Experimental Design & Randomization — Week 03 Notes

Week 03, Lecture 01

  • Learning objectives (from Page 2):

    • Identify the experimental and observational units in a given experiment
    • List and describe the three main principles of experimental design: Randomization, Replication, Blocking
    • Describe the layout and setup of a CRD, RCBD, and a simple factorial experimental design
    • Discuss and critique a given experimental design
    • Identify sources of variation within a given experimental design
  • Key concepts and definitions (Pages 3–7):

    • Experimental unit: the smallest portion of experimental material which is independently perturbed; the item under study for which a treatment is changed (e.g., a human subject or an agricultural plot).
    • Observational unit (subsample): the smallest unit on which a response is measured. If the experimental unit is split after treatment is applied, the resulting subsamples are observational units. If one measurement is made on each experimental unit, observational unit = experimental unit. If multiple measurements are made per subject, this is pseudo- or technical replication.
    • Treatment (factor): an experimental condition independently applied to an experimental unit. Values of the treatments within a set are called levels.
    • Dependent variable / response: the output measured after an experiment; what is observed to assess the effect of changing the treatment(s).
    • Effect: the change in the response variable caused by the controlled changes in the independent variable. The significance or practical importance of the effect is determined by analyses.
  • Observational context and example from Page 3 (Between-group vs within-group variation):

    • Between-group variation: differences across groups (e.g., species); differences to the overall average can be examined.
    • Within-group variation: variability within a single group/species.
    • Example data notes: Adelie, Chinstrap, Gentoo species have species averages (e.g., 48.834; 47.568; 38.824) with within-group variation leading to overall patterns.
  • Experimental layout demonstrations (Pages 8–9):

    • Live demo protocol for a Sweet Sorting Experiment (Treatment A: Unwrap then Sort; Treatment B: Sort then Unwrap)
    • Roles within groups: Notetaker, Timekeeper, Participants
    • Block identification by participant time preference (Morning vs Afternoon)
    • Randomized treatment allocation within blocks (using a fair method such as the sample() function in R)
    • Data collection fields: Group name, Participant number, Block (Morning/Afternoon), Treatment (A/B), Time, Observations (optional)
    • Purpose of blocking: to account for nuisance factors (e.g., time-of-day effects) and improve the precision of comparisons
  • Coffee bean example: an early factorial example (Pages 11–15, 28–31)

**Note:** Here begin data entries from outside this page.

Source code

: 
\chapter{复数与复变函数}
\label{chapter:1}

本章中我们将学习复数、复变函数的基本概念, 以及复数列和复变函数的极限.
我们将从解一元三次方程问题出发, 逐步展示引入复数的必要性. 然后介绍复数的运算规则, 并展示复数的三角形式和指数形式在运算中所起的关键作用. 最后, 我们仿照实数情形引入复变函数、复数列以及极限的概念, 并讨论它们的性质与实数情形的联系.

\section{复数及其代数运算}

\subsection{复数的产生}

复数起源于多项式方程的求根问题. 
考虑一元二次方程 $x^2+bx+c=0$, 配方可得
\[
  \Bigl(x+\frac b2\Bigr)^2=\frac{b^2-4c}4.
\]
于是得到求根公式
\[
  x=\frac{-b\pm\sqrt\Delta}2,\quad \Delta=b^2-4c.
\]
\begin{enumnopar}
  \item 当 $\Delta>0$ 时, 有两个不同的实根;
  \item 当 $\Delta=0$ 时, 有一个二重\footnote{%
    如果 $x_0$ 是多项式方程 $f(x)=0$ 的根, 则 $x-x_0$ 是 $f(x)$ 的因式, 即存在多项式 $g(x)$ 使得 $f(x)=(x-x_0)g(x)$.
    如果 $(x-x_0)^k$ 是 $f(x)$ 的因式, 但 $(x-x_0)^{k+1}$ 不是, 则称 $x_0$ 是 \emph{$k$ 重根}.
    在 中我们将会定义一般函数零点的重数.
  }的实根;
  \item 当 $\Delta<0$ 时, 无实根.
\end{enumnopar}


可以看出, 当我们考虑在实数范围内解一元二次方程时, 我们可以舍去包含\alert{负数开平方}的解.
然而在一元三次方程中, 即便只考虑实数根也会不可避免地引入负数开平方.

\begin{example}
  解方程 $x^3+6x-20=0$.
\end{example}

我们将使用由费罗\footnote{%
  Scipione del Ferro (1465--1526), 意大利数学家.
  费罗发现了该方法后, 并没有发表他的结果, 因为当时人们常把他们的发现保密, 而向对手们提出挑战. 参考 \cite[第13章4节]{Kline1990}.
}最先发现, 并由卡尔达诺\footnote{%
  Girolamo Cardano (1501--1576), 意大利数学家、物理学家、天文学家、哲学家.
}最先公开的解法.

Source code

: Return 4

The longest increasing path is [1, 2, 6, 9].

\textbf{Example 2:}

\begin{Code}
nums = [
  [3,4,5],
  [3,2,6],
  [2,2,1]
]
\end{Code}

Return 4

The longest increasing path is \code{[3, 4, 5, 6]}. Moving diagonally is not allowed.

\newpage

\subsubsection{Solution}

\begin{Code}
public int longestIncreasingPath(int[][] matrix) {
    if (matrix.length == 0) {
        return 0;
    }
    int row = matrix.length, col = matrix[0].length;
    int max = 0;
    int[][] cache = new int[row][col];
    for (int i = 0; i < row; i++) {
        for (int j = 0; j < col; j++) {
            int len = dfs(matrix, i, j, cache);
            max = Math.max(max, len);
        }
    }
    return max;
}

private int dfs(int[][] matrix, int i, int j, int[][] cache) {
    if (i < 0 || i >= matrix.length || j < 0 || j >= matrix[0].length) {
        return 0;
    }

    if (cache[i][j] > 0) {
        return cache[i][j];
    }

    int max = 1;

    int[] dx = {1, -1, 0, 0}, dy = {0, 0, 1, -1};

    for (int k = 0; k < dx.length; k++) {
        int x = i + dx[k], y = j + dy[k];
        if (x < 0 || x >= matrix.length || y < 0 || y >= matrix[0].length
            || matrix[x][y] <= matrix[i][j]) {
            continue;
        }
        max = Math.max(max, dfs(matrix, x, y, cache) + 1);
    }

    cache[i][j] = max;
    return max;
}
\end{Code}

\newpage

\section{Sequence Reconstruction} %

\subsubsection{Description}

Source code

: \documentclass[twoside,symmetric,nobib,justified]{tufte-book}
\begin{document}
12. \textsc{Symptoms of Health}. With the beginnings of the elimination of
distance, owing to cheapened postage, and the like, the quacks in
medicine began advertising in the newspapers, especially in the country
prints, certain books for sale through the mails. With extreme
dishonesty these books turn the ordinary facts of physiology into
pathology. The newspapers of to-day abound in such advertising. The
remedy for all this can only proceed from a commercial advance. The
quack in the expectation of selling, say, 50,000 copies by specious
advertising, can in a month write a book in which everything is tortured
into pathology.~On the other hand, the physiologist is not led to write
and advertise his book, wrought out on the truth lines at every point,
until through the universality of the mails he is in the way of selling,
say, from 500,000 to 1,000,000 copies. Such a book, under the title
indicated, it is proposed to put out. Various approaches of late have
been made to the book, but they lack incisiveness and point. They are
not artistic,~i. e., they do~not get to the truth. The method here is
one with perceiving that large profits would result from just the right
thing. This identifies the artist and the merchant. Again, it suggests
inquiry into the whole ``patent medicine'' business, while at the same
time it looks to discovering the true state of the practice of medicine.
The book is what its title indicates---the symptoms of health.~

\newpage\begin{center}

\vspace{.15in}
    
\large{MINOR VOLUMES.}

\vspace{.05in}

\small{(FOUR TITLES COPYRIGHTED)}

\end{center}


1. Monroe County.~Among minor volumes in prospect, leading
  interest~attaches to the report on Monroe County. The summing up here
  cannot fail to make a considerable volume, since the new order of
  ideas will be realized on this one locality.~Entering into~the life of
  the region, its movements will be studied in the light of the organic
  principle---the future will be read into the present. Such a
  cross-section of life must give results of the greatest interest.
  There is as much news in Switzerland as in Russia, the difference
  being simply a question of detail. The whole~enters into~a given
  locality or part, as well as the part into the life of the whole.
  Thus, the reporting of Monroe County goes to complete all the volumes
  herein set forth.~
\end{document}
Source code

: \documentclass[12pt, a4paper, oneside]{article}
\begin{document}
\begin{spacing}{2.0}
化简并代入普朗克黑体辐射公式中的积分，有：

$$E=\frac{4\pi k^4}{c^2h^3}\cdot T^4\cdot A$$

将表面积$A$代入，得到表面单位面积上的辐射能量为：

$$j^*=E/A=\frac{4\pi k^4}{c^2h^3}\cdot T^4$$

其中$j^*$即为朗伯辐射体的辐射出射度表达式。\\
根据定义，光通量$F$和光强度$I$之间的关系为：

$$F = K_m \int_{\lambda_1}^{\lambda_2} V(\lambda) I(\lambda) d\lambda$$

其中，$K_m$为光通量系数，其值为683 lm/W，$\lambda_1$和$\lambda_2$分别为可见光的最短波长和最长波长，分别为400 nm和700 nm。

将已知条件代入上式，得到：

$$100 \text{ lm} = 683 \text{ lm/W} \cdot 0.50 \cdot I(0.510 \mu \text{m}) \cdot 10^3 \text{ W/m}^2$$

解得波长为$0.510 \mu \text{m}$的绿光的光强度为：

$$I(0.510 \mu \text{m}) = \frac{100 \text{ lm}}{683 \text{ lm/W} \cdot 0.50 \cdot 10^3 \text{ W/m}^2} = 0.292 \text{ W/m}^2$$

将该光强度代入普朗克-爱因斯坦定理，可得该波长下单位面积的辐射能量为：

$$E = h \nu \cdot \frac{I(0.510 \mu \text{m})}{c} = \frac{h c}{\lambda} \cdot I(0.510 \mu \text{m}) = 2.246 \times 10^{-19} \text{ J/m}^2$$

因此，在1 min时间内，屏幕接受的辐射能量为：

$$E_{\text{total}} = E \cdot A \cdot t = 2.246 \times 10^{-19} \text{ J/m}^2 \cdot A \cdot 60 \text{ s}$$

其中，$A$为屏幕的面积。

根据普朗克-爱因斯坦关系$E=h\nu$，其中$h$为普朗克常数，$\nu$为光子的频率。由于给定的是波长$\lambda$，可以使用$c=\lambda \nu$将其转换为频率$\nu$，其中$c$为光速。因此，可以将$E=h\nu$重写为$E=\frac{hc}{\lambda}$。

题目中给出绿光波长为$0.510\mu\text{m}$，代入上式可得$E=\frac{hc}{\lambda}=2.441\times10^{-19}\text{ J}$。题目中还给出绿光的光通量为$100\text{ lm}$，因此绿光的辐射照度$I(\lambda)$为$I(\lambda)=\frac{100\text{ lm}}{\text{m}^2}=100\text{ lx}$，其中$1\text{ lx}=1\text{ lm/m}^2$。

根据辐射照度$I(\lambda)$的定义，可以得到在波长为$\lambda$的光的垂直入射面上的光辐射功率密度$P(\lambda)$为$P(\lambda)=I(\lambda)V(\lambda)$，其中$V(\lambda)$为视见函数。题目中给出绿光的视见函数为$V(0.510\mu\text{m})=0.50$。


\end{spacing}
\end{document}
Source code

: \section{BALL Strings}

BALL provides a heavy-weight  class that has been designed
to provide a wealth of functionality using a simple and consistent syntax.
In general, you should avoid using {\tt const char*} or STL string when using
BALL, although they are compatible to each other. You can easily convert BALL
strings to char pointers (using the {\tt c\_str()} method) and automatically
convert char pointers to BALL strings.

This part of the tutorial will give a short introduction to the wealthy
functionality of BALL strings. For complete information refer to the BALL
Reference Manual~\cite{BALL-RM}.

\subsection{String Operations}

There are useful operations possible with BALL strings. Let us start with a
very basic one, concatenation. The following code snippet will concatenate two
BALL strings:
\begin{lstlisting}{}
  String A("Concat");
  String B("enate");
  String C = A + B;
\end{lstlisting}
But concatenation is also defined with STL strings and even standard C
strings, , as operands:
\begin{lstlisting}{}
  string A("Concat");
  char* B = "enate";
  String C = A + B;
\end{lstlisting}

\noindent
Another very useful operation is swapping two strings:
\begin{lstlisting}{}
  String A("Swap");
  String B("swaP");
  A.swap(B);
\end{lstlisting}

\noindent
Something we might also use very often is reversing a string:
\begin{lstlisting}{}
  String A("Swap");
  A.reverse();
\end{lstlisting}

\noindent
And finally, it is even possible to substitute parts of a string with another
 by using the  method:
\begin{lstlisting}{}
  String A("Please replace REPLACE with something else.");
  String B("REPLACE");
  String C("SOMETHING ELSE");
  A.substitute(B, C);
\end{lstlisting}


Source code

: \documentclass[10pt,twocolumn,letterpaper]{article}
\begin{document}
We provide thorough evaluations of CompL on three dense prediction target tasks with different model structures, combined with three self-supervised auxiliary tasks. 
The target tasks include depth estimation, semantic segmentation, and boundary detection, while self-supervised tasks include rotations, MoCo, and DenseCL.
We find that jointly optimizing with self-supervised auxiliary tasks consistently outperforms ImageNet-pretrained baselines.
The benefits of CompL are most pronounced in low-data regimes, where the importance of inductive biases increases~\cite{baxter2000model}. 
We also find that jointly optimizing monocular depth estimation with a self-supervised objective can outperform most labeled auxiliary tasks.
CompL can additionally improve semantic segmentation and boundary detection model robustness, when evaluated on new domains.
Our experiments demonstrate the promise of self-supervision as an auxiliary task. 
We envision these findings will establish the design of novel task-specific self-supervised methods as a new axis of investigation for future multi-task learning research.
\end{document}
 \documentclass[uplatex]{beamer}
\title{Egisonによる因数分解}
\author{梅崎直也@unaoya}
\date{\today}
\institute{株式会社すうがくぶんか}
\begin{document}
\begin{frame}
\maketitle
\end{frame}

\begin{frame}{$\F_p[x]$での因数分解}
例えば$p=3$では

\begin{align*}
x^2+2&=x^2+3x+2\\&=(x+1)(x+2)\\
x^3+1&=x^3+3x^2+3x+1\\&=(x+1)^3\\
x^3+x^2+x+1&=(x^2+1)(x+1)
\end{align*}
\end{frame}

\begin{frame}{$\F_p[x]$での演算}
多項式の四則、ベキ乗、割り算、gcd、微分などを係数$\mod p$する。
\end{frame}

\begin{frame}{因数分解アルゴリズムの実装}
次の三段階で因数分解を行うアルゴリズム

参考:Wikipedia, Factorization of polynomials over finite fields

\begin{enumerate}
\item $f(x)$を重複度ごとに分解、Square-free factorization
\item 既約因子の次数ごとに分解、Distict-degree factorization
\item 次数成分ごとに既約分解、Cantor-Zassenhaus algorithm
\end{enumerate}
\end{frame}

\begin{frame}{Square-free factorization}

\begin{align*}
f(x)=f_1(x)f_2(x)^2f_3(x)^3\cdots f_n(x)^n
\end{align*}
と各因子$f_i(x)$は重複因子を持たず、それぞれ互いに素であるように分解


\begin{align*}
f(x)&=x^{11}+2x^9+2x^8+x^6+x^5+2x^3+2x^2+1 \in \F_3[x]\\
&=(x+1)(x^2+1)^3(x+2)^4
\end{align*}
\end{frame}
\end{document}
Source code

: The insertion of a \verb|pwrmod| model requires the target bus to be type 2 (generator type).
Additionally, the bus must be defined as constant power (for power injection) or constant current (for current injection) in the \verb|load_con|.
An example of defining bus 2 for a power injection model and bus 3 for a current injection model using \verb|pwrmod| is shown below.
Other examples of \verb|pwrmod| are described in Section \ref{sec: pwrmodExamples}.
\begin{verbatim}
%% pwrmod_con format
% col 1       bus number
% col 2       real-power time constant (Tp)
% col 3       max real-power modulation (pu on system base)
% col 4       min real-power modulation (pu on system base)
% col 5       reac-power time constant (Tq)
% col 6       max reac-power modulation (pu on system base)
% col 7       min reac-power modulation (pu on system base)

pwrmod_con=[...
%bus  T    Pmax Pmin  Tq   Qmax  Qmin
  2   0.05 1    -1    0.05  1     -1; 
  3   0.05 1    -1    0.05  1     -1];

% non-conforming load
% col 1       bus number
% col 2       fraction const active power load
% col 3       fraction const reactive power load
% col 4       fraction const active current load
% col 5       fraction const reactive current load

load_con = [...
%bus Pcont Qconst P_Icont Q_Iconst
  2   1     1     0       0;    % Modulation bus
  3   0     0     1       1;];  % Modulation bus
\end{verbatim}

    • Experimental setup: three coffee bean types (Arabica, Liberica, Robusta), 12 identical cups, sets of four cups are randomly allocated to one of the three treatments (bean types). Four sets of each bean type are ground and cups prepared identically, yielding 12 cups total. Samples are taken from each cup and coffee strength is measured.
    • Scientific question: Does coffee strength differ between bean types?
    • Experimental unit and observational unit clarification (Page 13–15):
    • Experimental unit: the coffee cup, as each cup is allocated a different bean type (treatment).
    • Observational unit depends on sampling strategy (e.g., a single ml sample per cup leads to the observational unit being the cup; if subsamples are taken from each ml, the observational unit could be a subsample).
    • Output interpretation examples (Page 15):
    • If four 1 ml samples are taken from each cup and a measurement is taken from each sample, then the observational unit is each 1 ml sample × (subunits within cup may lead to more complex replication structures).
    • Design concepts introduced:
    • Factorial design allows two or more factors to be studied simultaneously; enables assessment of interaction effects between factors.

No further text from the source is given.